Despicable Me. What? I'm the only one who thinks so? :<


----------



## aphinion (Apr 30, 2013)

Nekomata said:


> Despicable Me. What? I'm the only one who thinks so? :<


Looks like it! :tongue:


----------



## ShadoWolf (Jun 5, 2012)

Er, despicable me isn't the best movie in existence.


----------



## JoanCrawford (Sep 27, 2012)

I just saw this one called "The Heat" like 4 times. It is the only movie I've seen in the theatres more than once. It may not be the best movie but it is close IMO.


----------



## Revolutionist (Jun 29, 2013)

JoanCrawford said:


> I just saw this one called "The Heat" like 4 times. It is the only movie I've seen in the theatres more than once. It may not be the best movie but it is close IMO.

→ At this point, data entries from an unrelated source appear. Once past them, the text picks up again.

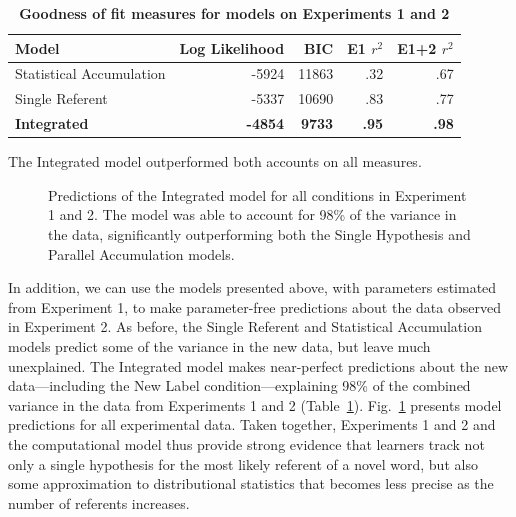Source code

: \documentclass{pnastwo}
\begin{document}
\begin{article}
\begin{table}[tb]
\caption{\textbf{Goodness of fit measures for models on Experiments 1 and 2}}
\label{tab:model}
\begin{center}
\begin{tabular}{lrrrr}
\hline
Model & Log Likelihood &BIC & E1 $r^{2}$ & E1+2 $r^{2}$ \\
\hline
Statistical Accumulation & -5924 & 11863 & .32  & .67\\
Single Referent & -5337 & 10690 & .83 & .77 \\
\textbf{Integrated} & \textbf{-4854} & \textbf{9733} & \textbf{.95}  & \textbf{.98}\\
\hline
\end{tabular}
The Integrated model outperformed both accounts on all measures.
\end{center}
\end{table}





 \begin{figure}[tb]
	\caption{\label{fig:model_fit} Predictions of the Integrated model for all conditions in Experiment 1 and 2. The model was able to account for 98\% of the variance in the data, significantly outperforming both the Single Hypothesis and Parallel Accumulation models.}
\end{figure}


In addition, we can use the models presented above, with parameters estimated from Experiment 1, to make parameter-free predictions about the data observed in Experiment 2. As before, the Single Referent and Statistical Accumulation models predict some of the variance in the new data, but leave much unexplained. The Integrated model makes near-perfect predictions about the new data---including the New Label condition---explaining 98\% of the combined variance in the data from Experiments 1 and 2 (Table~\ref{tab:model}). Fig.~\ref{fig:model_fit} presents model predictions for all experimental data. Taken together, Experiments 1 and 2 and the computational model thus provide strong evidence that learners track not only a single hypothesis for the most likely referent of a novel word, but also some approximation to distributional statistics that becomes less precise as the number of referents increases.


\end{article}
\end{document}
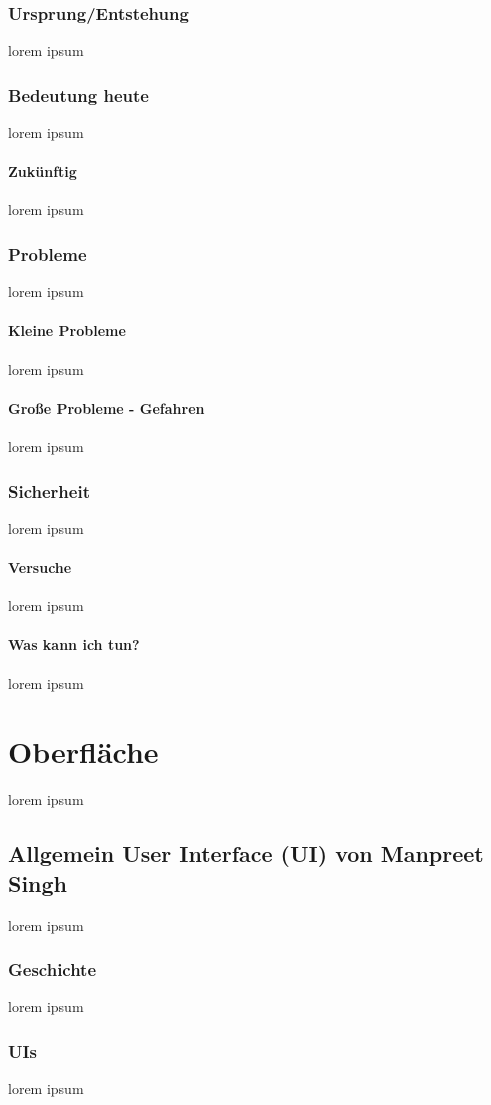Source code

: \documentclass[11pt,a4paper]{report}
\begin{document}
\subsection{Ursprung/Entstehung}
lorem ipsum
\subsection{Bedeutung heute}
lorem ipsum
\subsubsection{Zukünftig}
lorem ipsum
\subsection{Probleme}
lorem ipsum
\subsubsection{Kleine Probleme}
lorem ipsum
\subsubsection{Große Probleme - Gefahren}
lorem ipsum
\subsection{Sicherheit}
lorem ipsum
\subsubsection{Versuche}
lorem ipsum
\subsubsection{Was kann ich tun?}
lorem ipsum

\chapter{Oberfläche}
lorem ipsum
\section{Allgemein User Interface (UI) von Manpreet Singh}
lorem ipsum
\subsection{Geschichte}
lorem ipsum
\subsection{UIs}
lorem ipsum 
\end{document}
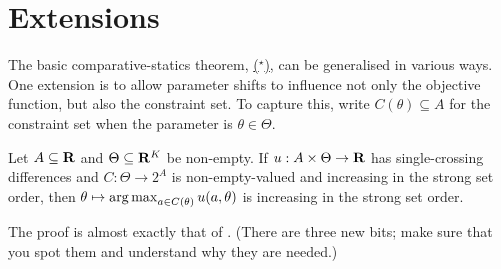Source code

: \section{Extensions}
\label{mcs:ext}

The basic comparative-statics theorem, \hyperref[theorem:topkis_ms_converse]{($^\star$)}, can be generalised in various ways. One extension is to allow parameter shifts to influence not only the objective function, but also the constraint set. To capture this, write $C(\theta) \subseteq A$ for the constraint set when the parameter is $\theta \in \Theta$.

\begin{proposition}
	\label{proposition:topkis_constr}
	Let $A \subseteq \mathbf{R}$ and $\Theta \subseteq \mathbf{R}^K$ be non-empty. If $u : A \times \Theta \to \mathbf{R}$ has single-crossing differences and $C : \Theta \to 2^A$ is non-empty-valued and increasing in the strong set order, then $\theta \mapsto \operatorname*{arg\,max}_{a \in C(\theta)} u(a,\theta)$ is increasing in the strong set order.
\end{proposition}

The proof is almost exactly that of . (There are three new bits; make sure that you spot them and understand why they are needed.)

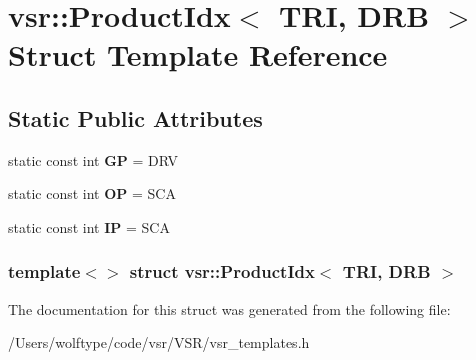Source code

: \hypertarget{structvsr_1_1_product_idx_3_01_t_r_i_00_01_d_r_b_01_4}{\section{vsr\-:\-:Product\-Idx$<$ T\-R\-I, D\-R\-B $>$ Struct Template Reference}
\label{structvsr_1_1_product_idx_3_01_t_r_i_00_01_d_r_b_01_4}
}
\subsection*{Static Public Attributes}
\begin{DoxyCompactItemize}
\item 
\hypertarget{structvsr_1_1_product_idx_3_01_t_r_i_00_01_d_r_b_01_4_a0c2a5cc35cc0f72162ddfe3c46e47844}{static const int {\bfseries G\-P} = D\-R\-V}\label{structvsr_1_1_product_idx_3_01_t_r_i_00_01_d_r_b_01_4_a0c2a5cc35cc0f72162ddfe3c46e47844}

\item 
\hypertarget{structvsr_1_1_product_idx_3_01_t_r_i_00_01_d_r_b_01_4_a81fbc76aa385002c654ef25ba98de897}{static const int {\bfseries O\-P} = S\-C\-A}\label{structvsr_1_1_product_idx_3_01_t_r_i_00_01_d_r_b_01_4_a81fbc76aa385002c654ef25ba98de897}

\item 
\hypertarget{structvsr_1_1_product_idx_3_01_t_r_i_00_01_d_r_b_01_4_a5bd0502f63342e148361112490625b1b}{static const int {\bfseries I\-P} = S\-C\-A}\label{structvsr_1_1_product_idx_3_01_t_r_i_00_01_d_r_b_01_4_a5bd0502f63342e148361112490625b1b}

\end{DoxyCompactItemize}
\subsubsection*{template$<$$>$ struct vsr\-::\-Product\-Idx$<$ T\-R\-I, D\-R\-B $>$}



The documentation for this struct was generated from the following file\-:\begin{DoxyCompactItemize}
\item 
/\-Users/wolftype/code/vsr/\-V\-S\-R/vsr\-\_\-templates.\-h\end{DoxyCompactItemize}
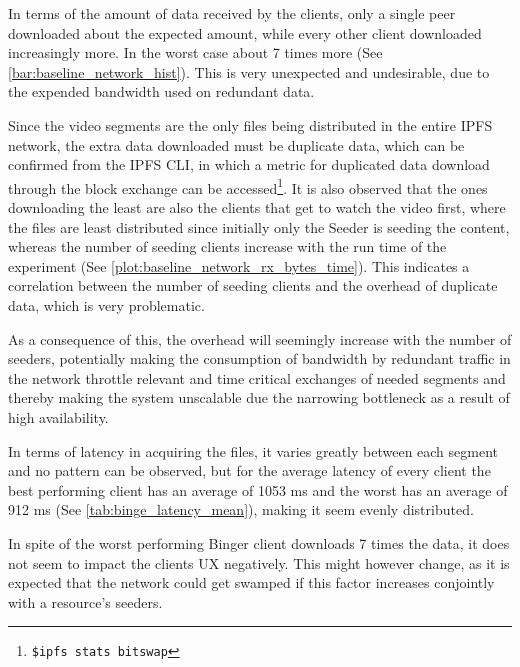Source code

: 

In terms of the amount of data received by the clients, only a single peer downloaded about the expected amount, while every other client downloaded increasingly more. In the worst case about 7 times more (See \autoref{bar:baseline_network_hist}). This is very unexpected and undesirable, due to the expended bandwidth used on redundant data.



Since the video segments are the only files being distributed in the entire \ac{IPFS} network, the extra data downloaded must be duplicate data, which can be confirmed from the \ac{IPFS} \ac{CLI}, in which a metric for duplicated data download through the block exchange can be accessed\footnote{\texttt{\$ipfs stats bitswap}}. It is also observed that the ones downloading the least are also the clients that get to watch the video first, where the files are least distributed since initially only the Seeder is seeding the content, whereas the number of seeding clients increase with the run time of the experiment (See \autoref{plot:baseline_network_rx_bytes_time}). This indicates a correlation between the number of seeding clients and the overhead of duplicate data, which is very problematic.

As a consequence of this, the overhead will seemingly increase with the number of seeders, potentially making the consumption of bandwidth by redundant traffic in the network throttle relevant and time critical exchanges of needed segments and thereby making the system unscalable due the narrowing bottleneck as a result of high availability.



In terms of latency in acquiring the files, it varies greatly between each segment and no pattern can be observed, but for the average latency of every client the best performing client has an average of 1053 \ac{ms} and the worst has an average of 912 \ac{ms} (See \autoref{tab:binge_latency_mean}), making it seem evenly distributed.



In spite of the worst performing Binger client downloads 7 times the data, it does not seem to impact the clients \ac{UX} negatively. This might however change, as it is expected that the network could get swamped if this factor increases conjointly with a resource's seeders.

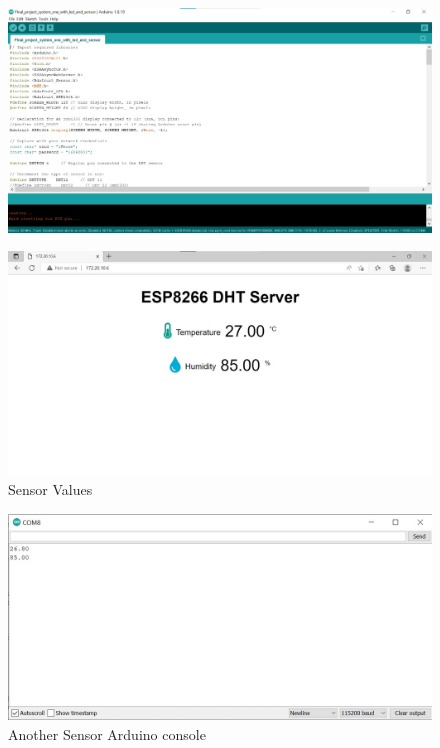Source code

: \documentclass[12pt,a4paper,twocolumn,fleqn]{article}
\begin{document}
\begin{figure} [H]
\includegraphics[width=15cm]{media/out (4).jpeg}
\centering
\end{figure}
\begin{figure} [H]
\includegraphics[width=15cm]{media/WebPage Display.jpeg}
\centering
\caption{Sensor Values}
\end{figure}
\begin{figure} [H]
\includegraphics[width=15cm]{media/Sensor2.jpeg}
\centering
\caption{Another Sensor Arduino console}
\end{figure}
\end{document}
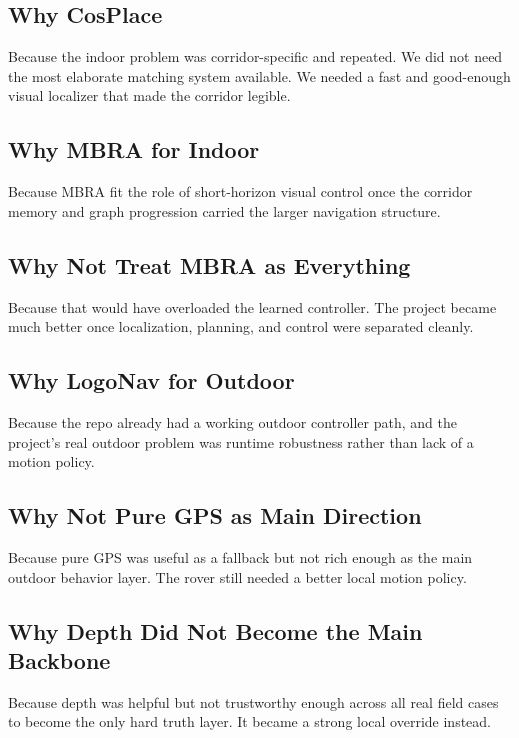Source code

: \documentclass[11pt]{article}
\begin{document}
\subsection{Why CosPlace}

Because the indoor problem was corridor-specific and repeated. We did not need the
most elaborate matching system available. We needed a fast and good-enough visual
localizer that made the corridor legible.

\subsection{Why MBRA for Indoor}

Because MBRA fit the role of short-horizon visual control once the corridor memory
and graph progression carried the larger navigation structure.

\subsection{Why Not Treat MBRA as Everything}

Because that would have overloaded the learned controller. The project became much
better once localization, planning, and control were separated cleanly.

\subsection{Why LogoNav for Outdoor}

Because the repo already had a working outdoor controller path, and the project’s
real outdoor problem was runtime robustness rather than lack of a motion policy.

\subsection{Why Not Pure GPS as Main Direction}

Because pure GPS was useful as a fallback but not rich enough as the main outdoor
behavior layer. The rover still needed a better local motion policy.

\subsection{Why Depth Did Not Become the Main Backbone}

Because depth was helpful but not trustworthy enough across all real field cases to
become the only hard truth layer. It became a strong local override instead.
\end{document}
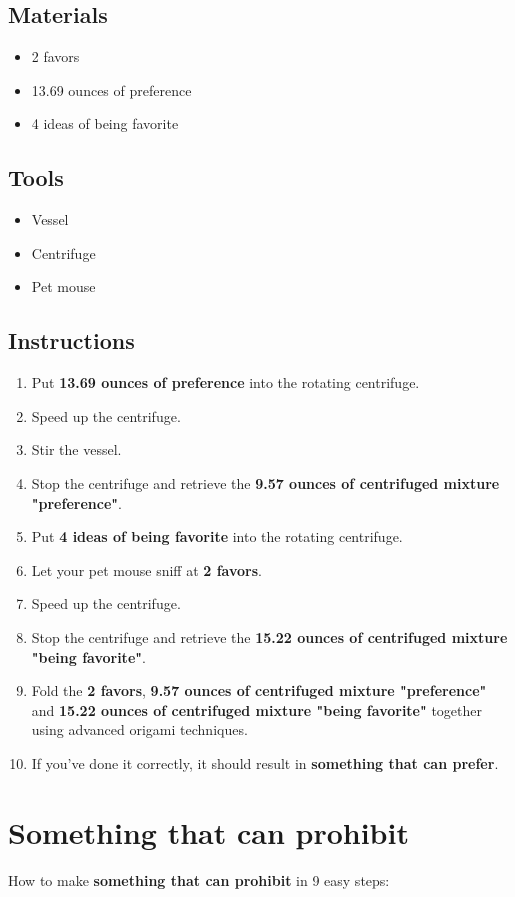 \documentclass{article}
\begin{document}
\subsection{Materials}\begin{itemize}
\item 
2 favors
\item 
13.69 ounces of preference
\item 
4 ideas of being favorite
\end{itemize}
\subsection{Tools}\begin{itemize}
\item 
Vessel
\item 
Centrifuge
\item 
Pet mouse
\end{itemize}
\subsection{Instructions}\begin{enumerate}
\item 
Put \textbf{13.69 ounces of preference} into the rotating centrifuge.
\item 
Speed up the centrifuge.
\item 
Stir the vessel.
\item 
Stop the centrifuge and retrieve the \textbf{9.57 ounces of centrifuged mixture "preference"}.
\item 
Put \textbf{4 ideas of being favorite} into the rotating centrifuge.
\item 
Let your pet mouse sniff at \textbf{2 favors}.
\item 
Speed up the centrifuge.
\item 
Stop the centrifuge and retrieve the \textbf{15.22 ounces of centrifuged mixture "being favorite"}.
\item 
Fold the \textbf{2 favors}, \textbf{9.57 ounces of centrifuged mixture "preference"} and \textbf{15.22 ounces of centrifuged mixture "being favorite"} together using advanced origami techniques.
\item 
If you've done it correctly, it should result in \textbf{something that can prefer}.
\end{enumerate}
\newpage
\section{Something that can prohibit}How to make \textbf{something that can prohibit} in 9 easy steps:
\end{document}
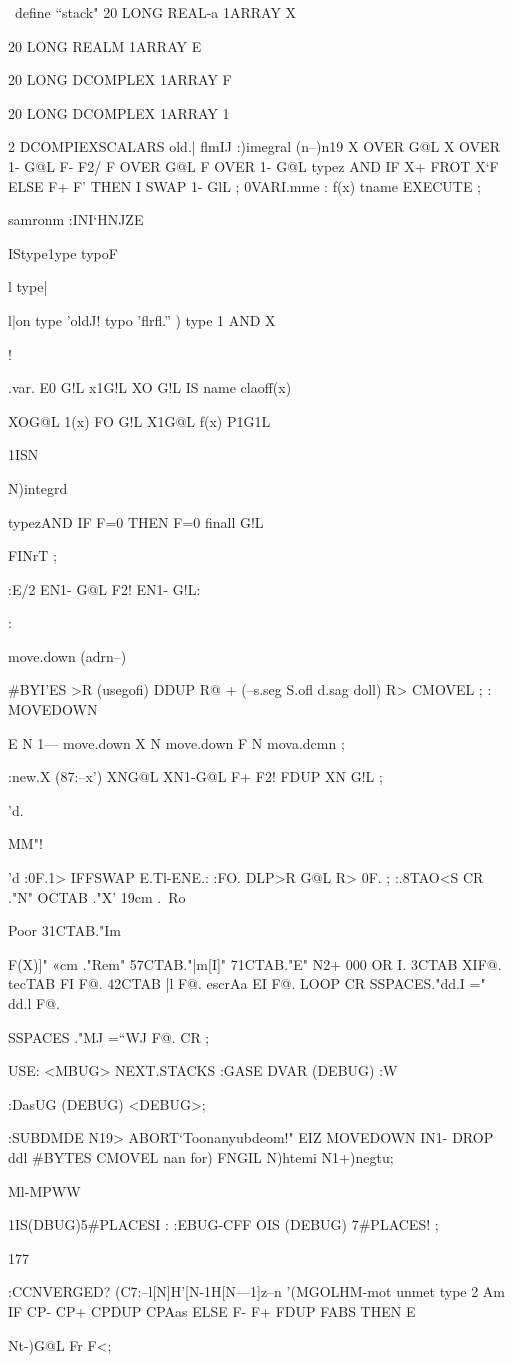 \ deﬁne “stack"
20 LONG REAL-a 1ARRAY X{
20 LONG REALM 1ARRAY E{
20 LONG DCOMPLEX 1ARRAY F{
20 LONG DCOMPLEX 1ARRAY 1{

2 DCOMPIEXSCALARS old.| ﬂmIJ
:)imegral (n--)\trapezoidal n19
X{ OVER } G@L
X{ OVER 1- } G@L
F- F2/
F{ OVER } G@L
F{ OVER 1-} G@L
typez AND
IF X+ FROT X‘F
ELSE F+ F' THEN
I{ SWAP 1- } GlL ;
0VARI.mme
: f(x) tname EXECUTE ;

 

samronm
:INI‘HNJZE

IStype\m1ype
typoF{l
type|{ l\oettypesforfma|on
type 'oldJ!
typo 'ﬂrﬂ.” )
type 1 AND X{!

\Satypeforhdep.var.
E{0} G!L \storeenot
x{1}G!L \storeB
X{O} G!L \sloraA
IS name \!claoff(x)

X{O}G@L 1(x) F{O} G!L
X{1}G@L f(x) P{1}G1L

1ISN

N)integrd

typezAND IF F=0 THEN
F=0 ﬁnall G!L

FINrT ;

:E/2 E{N1-} G@L F2! E{N1-} G!L:

:}move.down (adrn--)

} #BYI'ES >R (usegoﬁ)
DDUP R@ +
(--s.seg S.oﬂ d.sag doll)
R> CMOVEL ;
: MOVEDOWN

E{ N 1— }move.down
X{ N }move.down
F{ N }mova.dcmn ;

:new.X (87:--x')
X{N}G@L X{N1-}G@L
F+ F2! FDUP X{N} G!L ;

\Conl’d.

MM"!

'd
\mm
:0F.1> IFFSWAP E.Tl-ENE.:
:FO. DLP>R G@L R> 0F. ;
:.8TAO<S CR ."N"
OCTAB ."X'
19cm .~Ro{Poor
31CTAB."Im{F(X)]"
«cm ."Rem"
57CTAB."|m[I]"
71CTAB."E"
N2+ 000 OR I.
3CTAB X{I}F@.
tecTAB F{I} F@.
42CTAB |{l} F@.
escrAa E{I} F@.
LOOP
CR SSPACES."dd.I =" dd.l F@.

SSPACES ."MJ =“WJ F@. CR ;

USE: <MBUG> NEXT.STACKS :GASE
DVAR (DEBUG)
:W

:DasUG (DEBUG) <DEBUG>;

:SUBDMDE
N19> ABORT‘Toonanyubdeom!"
EIZ MOVEDOWN
I{N1-} DROP ddl #BYTES CMOVEL
nan for) F{N}GIL
N)htemi N1+)negtu;

Ml-MPWW

1IS(DBUG)5#PLACESI :
:EBUG-CFF OIS (DEBUG) 7#PLACES! ;

 

177

:CCNVERGED? (C7:--l[N]H'[N-1H[N—1]z--n
'(MGOLHM-mot unmet
type 2 Am
IF CP- CP+ CPDUP CPAas
ELSE F- F+ FDUP FABS
THEN
E{Nt-)G@L Fr F<;

}}}}}}}}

JoanCrawford didn't pick a Joan Crawford film? :shocked:


----------



## JoanCrawford (Sep 27, 2012)

Revolutionist said:


> JoanCrawford didn't pick a Joan Crawford film? :shocked:












Well darling, as I always say: A good actress never chooses her own film.


----------



## nebnobla (Jul 27, 2013)

I think this will change with your personal growth, like music, but right now I like The Count of Monte Cristo, it's smart, dramatic, adventurous, romantic, and there are some nice settings so it is generally a positive vibe in terms of picture.


----------



## elixare (Aug 26, 2010)

The Matrix 

Whoa...


----------



## The Scorched Earth (May 17, 2010)

Unquestionably something else.


----------



## Icchavati (Aug 4, 2013)

Night of the Living Dead (the old one) is amazing.


----------



## monemi (Jun 24, 2013)

Full Metal Jacket. I've loved that movie forever.


----------



## username123 (May 21, 2013)

Center Stage...nobody's gonna agree with me hahaha.


----------



## Lust (Nov 13, 2012)

Anything James Bond.


----------



## CaboBayCaptain1297 (Mar 19, 2016)

O Brother Where Art Thou


----------



## The Dude (May 20, 2010)

Pulp Fiction...



monemi said:


> Full Metal Jacket. I've loved that movie forever.


Definitely a great film.


----------



## Mange (Jan 9, 2011)

Pulp fiction
Goodfellas
Scarface
Wolf of wall street


Not in that order.


----------



## g_w (Apr 16, 2013)

My Fair Lady.
Arsenic And Old Lace.

The Passion of the Christ.
The Ten Commandments.

Star Wars.
Jaws.

Young Frankenstein.
Blazing Saddles.
It's A Mad, Mad, Mad, Mad World.
Animal House.

The Longest Day.
Das Boot.
Other People's Lives. (about the Stazi)

Psycho.
Dr. Strangelove.

Dr. Zhivago.
The Taming of the Shrew.
The Lion in Winter.


----------